A spokesman for Macfarlan Smith's parent company, Johnson Matthey, said: "We have a number of farmers under contract to grow poppies, which we then harvest. You can extract morphine and codeine from the poppies' capsules.
"We are the only company processing poppies in this way in the UK. The same crop is grown in Afghanistan, India and Turkey for illegitimate reasons."
The opiate from which both morphine and heroin are derived is found in the milky white sap contained in the poppy's capsules. It hardens into a sticky brown resin.
Despite the efforts of British troops, Afghanistan still generates 90 per cent of the world's heroin output.

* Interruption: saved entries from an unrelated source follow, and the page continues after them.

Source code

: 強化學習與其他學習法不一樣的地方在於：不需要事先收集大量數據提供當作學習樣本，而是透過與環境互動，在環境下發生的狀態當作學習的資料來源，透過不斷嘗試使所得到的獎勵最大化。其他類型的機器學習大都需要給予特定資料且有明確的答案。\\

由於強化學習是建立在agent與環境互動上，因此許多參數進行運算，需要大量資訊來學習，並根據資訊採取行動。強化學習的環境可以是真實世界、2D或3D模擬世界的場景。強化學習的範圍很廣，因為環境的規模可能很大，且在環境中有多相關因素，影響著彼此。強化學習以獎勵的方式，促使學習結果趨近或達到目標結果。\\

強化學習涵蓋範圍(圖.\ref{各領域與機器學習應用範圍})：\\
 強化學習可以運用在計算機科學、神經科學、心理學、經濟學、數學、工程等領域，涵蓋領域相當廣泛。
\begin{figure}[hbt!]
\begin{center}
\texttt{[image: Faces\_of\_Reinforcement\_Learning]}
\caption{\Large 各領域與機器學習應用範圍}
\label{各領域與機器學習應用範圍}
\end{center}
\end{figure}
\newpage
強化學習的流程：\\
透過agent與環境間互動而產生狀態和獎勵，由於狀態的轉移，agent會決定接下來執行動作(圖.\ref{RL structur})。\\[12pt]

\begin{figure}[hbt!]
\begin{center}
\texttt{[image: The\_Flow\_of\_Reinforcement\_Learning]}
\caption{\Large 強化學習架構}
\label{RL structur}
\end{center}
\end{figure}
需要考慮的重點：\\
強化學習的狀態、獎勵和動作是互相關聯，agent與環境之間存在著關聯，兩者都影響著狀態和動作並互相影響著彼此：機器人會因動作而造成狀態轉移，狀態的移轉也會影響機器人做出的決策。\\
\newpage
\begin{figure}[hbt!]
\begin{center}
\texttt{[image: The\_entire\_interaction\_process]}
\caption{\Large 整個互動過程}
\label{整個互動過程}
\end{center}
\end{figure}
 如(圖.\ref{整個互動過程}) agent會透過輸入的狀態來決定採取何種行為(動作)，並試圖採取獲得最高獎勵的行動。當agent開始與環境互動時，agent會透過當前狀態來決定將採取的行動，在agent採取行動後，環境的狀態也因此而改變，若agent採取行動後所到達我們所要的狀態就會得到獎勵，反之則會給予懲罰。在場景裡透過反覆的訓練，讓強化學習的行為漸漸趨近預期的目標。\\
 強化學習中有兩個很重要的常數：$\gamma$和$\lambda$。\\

Cultivation of the crop for legal means has expanded rapidly in Britain since trials began six years ago - but the global morphine shortage is so severe that Foreign Office Minister Lord Malloch-Brown has raised the possibility of legalising opium growing in Afghanistan.
A Home Office spokeswoman said: "The poppies in question, Papaver somniferum, can be grown without a licence. The extraction of the drugs is a complex industrial process and the people who work to produce the drugs have to be licensed.
"In addition, the Home Office receives information about where the poppy farmers are and how much they are growing from the pharmaceutical companies. We then send growers a letter that they are encour-aged to show to local police to make them aware of their activities."
Reader views (2)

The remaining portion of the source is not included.